--- EXCERPTED DATA ---

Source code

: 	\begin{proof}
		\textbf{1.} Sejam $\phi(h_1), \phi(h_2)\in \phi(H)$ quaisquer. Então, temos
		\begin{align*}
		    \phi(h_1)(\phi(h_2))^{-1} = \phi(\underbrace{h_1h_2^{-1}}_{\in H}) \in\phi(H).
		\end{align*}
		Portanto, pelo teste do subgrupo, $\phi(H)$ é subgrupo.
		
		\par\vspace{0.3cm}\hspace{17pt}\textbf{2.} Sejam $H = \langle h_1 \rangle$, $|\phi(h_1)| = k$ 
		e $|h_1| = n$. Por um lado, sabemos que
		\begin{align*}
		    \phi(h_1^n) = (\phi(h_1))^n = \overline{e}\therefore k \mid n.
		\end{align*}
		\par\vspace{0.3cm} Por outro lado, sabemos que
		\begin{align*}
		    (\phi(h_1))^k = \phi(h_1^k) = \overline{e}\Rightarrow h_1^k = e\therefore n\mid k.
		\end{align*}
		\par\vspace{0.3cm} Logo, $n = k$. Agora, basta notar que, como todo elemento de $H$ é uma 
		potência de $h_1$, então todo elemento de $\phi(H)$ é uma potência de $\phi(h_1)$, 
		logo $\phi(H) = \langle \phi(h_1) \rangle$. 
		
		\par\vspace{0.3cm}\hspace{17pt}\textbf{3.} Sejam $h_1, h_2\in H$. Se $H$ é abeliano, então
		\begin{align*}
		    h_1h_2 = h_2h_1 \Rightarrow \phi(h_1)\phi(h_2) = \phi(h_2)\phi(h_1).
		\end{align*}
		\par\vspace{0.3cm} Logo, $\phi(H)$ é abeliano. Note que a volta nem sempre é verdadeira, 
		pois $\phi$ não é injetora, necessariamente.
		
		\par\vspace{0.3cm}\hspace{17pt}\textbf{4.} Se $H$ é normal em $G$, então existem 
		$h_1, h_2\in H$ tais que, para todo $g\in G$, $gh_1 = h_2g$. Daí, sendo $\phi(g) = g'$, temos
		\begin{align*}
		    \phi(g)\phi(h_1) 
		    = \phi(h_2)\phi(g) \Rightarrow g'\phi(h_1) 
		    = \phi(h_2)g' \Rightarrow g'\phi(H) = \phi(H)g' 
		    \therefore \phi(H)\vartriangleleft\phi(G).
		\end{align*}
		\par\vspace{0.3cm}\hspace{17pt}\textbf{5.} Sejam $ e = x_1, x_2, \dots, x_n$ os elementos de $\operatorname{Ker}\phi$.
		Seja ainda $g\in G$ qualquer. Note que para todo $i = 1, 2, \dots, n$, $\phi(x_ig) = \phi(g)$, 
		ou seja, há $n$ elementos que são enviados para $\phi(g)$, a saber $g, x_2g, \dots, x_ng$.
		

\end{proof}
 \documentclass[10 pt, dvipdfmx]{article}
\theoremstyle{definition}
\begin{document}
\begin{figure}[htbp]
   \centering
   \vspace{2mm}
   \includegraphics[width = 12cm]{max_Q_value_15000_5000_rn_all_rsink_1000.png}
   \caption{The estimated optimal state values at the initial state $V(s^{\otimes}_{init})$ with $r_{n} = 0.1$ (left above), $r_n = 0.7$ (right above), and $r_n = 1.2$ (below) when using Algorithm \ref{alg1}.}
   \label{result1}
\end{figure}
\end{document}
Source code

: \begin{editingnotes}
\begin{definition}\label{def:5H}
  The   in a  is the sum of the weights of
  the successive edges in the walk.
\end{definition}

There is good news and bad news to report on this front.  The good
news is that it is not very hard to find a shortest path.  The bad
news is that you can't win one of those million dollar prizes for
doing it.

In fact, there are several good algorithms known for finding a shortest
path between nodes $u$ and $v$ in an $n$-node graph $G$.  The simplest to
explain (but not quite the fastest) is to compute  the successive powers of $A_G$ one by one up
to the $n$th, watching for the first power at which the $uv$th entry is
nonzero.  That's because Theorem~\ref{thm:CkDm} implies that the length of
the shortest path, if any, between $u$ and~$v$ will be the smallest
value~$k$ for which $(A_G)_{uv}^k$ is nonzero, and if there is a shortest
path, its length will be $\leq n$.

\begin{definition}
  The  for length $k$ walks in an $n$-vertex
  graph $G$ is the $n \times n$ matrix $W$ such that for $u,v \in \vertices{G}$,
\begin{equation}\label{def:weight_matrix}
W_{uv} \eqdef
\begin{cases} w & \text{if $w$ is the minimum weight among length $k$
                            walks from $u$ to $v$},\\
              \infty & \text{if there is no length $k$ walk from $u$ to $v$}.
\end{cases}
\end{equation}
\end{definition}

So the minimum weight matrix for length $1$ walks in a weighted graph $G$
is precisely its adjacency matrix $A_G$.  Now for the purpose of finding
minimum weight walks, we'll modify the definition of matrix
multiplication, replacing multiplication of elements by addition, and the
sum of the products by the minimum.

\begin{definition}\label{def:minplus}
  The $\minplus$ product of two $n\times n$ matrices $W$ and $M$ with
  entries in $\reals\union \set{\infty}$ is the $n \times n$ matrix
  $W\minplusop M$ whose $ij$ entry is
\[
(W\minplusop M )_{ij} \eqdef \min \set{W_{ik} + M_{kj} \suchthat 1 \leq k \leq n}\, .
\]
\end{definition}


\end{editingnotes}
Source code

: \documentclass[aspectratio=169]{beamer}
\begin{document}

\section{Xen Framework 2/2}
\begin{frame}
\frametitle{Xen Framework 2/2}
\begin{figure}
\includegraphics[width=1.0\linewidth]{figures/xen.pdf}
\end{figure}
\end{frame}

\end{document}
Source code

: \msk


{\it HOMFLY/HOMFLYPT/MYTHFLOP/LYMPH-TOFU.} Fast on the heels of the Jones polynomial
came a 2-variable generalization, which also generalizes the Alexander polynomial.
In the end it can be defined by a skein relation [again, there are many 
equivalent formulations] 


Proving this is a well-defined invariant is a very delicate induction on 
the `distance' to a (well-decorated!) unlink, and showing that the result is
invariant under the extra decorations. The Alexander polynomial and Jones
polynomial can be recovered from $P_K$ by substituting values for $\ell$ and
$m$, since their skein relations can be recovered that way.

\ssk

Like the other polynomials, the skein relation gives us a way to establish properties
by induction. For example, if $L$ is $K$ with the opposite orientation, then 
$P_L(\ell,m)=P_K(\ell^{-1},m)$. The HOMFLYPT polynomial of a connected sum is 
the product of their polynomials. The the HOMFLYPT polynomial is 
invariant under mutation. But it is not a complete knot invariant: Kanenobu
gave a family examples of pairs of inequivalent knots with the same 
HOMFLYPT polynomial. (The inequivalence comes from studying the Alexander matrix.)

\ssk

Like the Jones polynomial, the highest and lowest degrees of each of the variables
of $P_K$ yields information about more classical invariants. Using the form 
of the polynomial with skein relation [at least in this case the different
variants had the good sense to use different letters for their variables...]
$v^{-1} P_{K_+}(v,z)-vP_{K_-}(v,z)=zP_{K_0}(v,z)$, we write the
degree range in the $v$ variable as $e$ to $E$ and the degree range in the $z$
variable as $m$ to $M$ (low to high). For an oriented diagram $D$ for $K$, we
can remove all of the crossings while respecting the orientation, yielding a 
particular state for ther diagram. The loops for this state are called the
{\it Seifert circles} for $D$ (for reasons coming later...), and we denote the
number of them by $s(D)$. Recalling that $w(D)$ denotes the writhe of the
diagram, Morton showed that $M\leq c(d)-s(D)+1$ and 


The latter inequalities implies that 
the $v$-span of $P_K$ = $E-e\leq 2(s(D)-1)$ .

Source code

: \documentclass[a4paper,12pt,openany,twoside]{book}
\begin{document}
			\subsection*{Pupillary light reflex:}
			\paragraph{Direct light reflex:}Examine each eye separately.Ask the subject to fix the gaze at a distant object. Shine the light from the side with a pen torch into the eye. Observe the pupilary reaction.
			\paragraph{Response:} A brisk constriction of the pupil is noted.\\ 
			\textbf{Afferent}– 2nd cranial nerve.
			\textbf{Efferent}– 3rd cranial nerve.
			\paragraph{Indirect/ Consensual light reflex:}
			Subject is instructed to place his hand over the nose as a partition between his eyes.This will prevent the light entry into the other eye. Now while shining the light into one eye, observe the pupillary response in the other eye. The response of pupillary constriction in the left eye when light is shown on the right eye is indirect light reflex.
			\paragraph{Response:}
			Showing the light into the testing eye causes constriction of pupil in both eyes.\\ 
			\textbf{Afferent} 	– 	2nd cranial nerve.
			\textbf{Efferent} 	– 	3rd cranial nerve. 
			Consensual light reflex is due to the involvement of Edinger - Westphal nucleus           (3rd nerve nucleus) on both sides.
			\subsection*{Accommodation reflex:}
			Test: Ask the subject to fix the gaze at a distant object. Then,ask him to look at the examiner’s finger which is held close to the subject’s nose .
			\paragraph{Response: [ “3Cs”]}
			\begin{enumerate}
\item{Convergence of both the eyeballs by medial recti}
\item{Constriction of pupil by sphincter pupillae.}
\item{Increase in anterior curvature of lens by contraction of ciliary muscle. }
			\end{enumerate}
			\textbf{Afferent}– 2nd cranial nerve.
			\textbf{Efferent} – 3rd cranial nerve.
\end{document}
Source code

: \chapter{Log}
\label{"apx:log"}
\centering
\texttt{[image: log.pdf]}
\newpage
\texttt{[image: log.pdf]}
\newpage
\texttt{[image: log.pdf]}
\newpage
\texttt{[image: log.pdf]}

---

→ **TASK STATEMENT**: Could you set down, word for word, only the lines above from the line with "the shortest path, if" to the line with "walks from $u$", including both?

→ **EXERCISE OUTPUT**:
the shortest path, if any, between $u$ and~$v$ will be the smallest
value~$k$ for which $(A_G)_{uv}^k$ is nonzero, and if there is a shortest
path, its length will be $\leq n$.

\begin{definition}
  The  for length $k$ walks in an $n$-vertex
  graph $G$ is the $n \times n$ matrix $W$ such that for $u,v \in \vertices{G}$,
\begin{equation}\label{def:weight_matrix}
W_{uv} \eqdef
\begin{cases} w & \text{if $w$ is the minimum weight among length $k$
                            walks from $u$ to $v$},\\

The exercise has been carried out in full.